* _How to complete this task_
If a line in the data below includes the string "Practice", please return a copy of it.

* _Data provided_
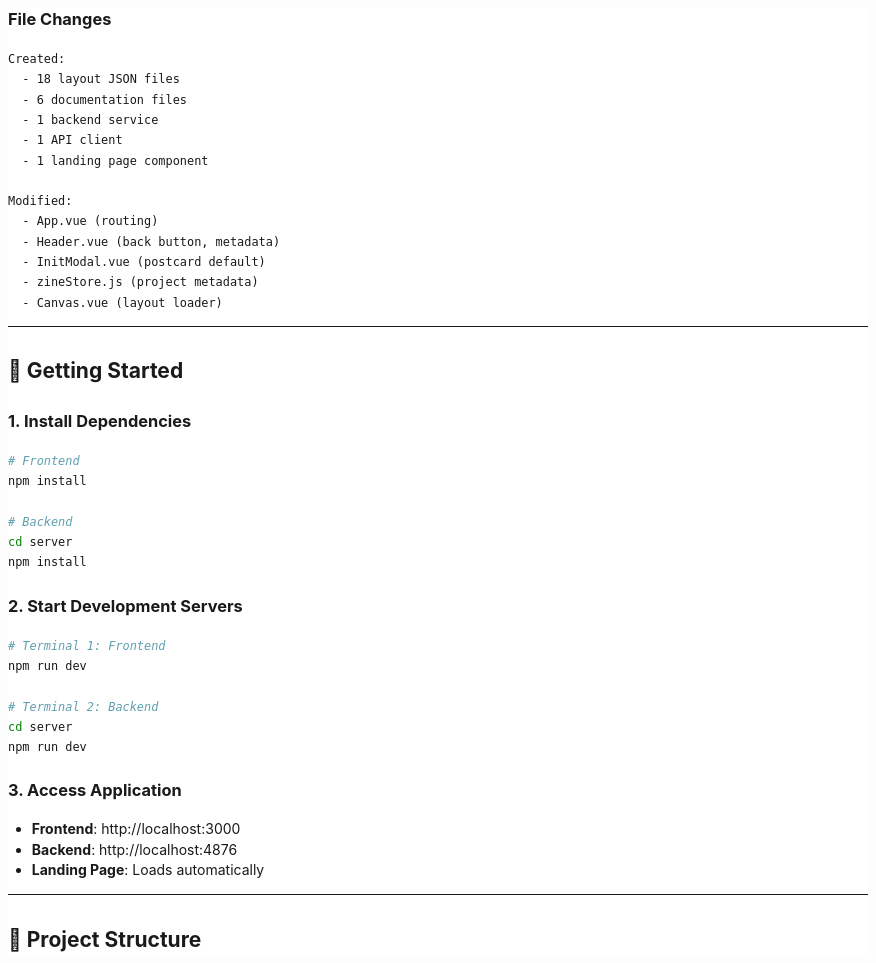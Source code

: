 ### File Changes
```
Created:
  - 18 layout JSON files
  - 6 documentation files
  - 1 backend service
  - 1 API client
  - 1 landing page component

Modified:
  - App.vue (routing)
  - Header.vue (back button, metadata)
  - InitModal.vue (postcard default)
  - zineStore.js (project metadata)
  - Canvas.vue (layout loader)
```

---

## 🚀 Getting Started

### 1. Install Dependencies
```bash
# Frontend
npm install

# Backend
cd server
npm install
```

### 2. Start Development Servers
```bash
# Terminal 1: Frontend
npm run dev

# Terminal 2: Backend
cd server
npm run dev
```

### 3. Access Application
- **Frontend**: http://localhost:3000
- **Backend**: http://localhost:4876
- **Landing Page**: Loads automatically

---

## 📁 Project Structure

---

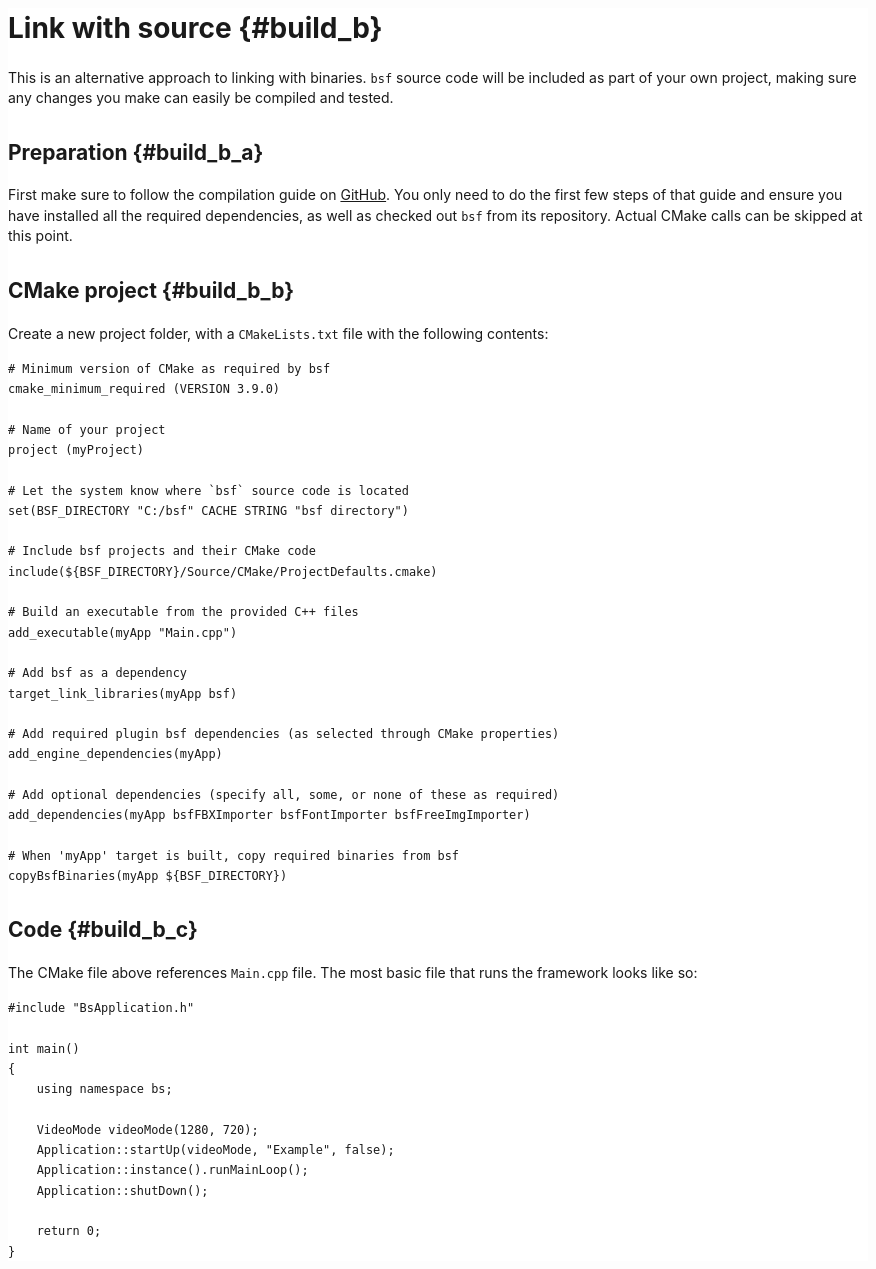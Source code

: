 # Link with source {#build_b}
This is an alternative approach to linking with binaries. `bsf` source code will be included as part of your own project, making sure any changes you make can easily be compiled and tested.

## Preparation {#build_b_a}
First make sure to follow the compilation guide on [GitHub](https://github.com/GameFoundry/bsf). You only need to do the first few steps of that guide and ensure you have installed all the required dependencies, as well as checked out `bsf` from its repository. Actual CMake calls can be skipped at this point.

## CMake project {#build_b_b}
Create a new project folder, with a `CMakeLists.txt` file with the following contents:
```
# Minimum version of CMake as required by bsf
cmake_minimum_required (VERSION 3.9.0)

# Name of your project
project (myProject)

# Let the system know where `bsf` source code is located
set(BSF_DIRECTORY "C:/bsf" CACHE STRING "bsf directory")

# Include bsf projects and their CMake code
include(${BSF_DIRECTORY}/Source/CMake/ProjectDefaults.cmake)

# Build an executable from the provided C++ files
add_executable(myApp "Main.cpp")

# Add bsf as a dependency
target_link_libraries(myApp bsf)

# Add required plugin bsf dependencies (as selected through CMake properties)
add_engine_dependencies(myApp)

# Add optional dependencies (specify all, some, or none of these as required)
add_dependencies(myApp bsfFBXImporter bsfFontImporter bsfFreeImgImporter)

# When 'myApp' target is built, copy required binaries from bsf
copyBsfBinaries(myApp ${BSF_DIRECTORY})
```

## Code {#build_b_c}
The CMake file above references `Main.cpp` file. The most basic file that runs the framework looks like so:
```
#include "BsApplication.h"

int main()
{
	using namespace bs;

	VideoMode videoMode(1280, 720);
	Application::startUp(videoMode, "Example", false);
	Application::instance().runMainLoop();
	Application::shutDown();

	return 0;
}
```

==

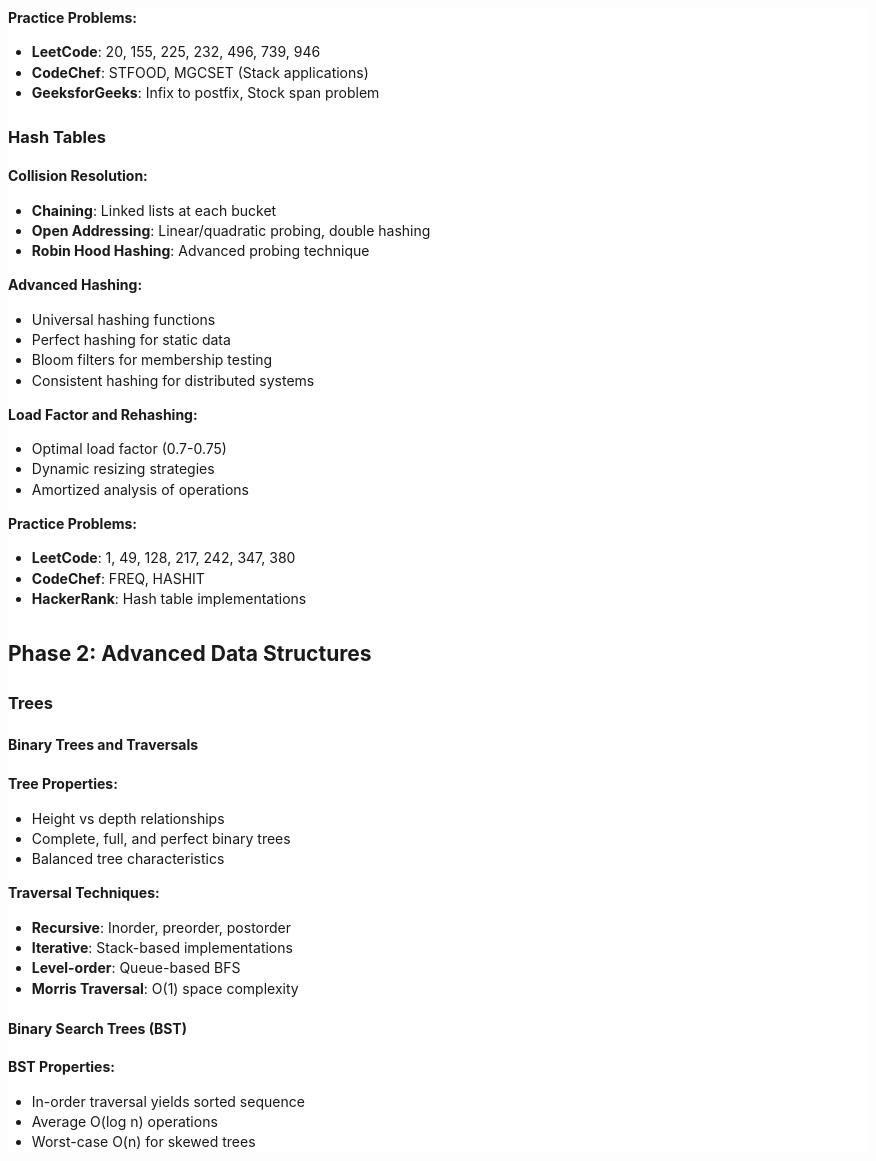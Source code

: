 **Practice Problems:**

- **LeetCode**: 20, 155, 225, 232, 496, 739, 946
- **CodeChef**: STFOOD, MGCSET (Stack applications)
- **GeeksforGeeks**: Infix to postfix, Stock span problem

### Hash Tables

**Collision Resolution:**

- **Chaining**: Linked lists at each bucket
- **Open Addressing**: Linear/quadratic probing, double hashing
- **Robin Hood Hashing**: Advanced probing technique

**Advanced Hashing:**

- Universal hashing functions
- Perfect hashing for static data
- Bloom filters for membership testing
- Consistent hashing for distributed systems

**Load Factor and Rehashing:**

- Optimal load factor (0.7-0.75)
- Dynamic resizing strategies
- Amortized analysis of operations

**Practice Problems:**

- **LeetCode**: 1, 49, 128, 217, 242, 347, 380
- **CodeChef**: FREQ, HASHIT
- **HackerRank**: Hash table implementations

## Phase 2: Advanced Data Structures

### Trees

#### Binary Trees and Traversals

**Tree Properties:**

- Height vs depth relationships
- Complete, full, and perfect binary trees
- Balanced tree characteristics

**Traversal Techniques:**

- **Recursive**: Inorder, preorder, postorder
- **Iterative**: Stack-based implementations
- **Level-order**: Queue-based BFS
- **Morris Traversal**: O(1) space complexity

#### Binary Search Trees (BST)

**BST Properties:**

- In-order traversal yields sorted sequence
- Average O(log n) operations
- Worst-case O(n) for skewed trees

* _Answer to the exercise_
: **Practice Problems:**
**Practice Problems:**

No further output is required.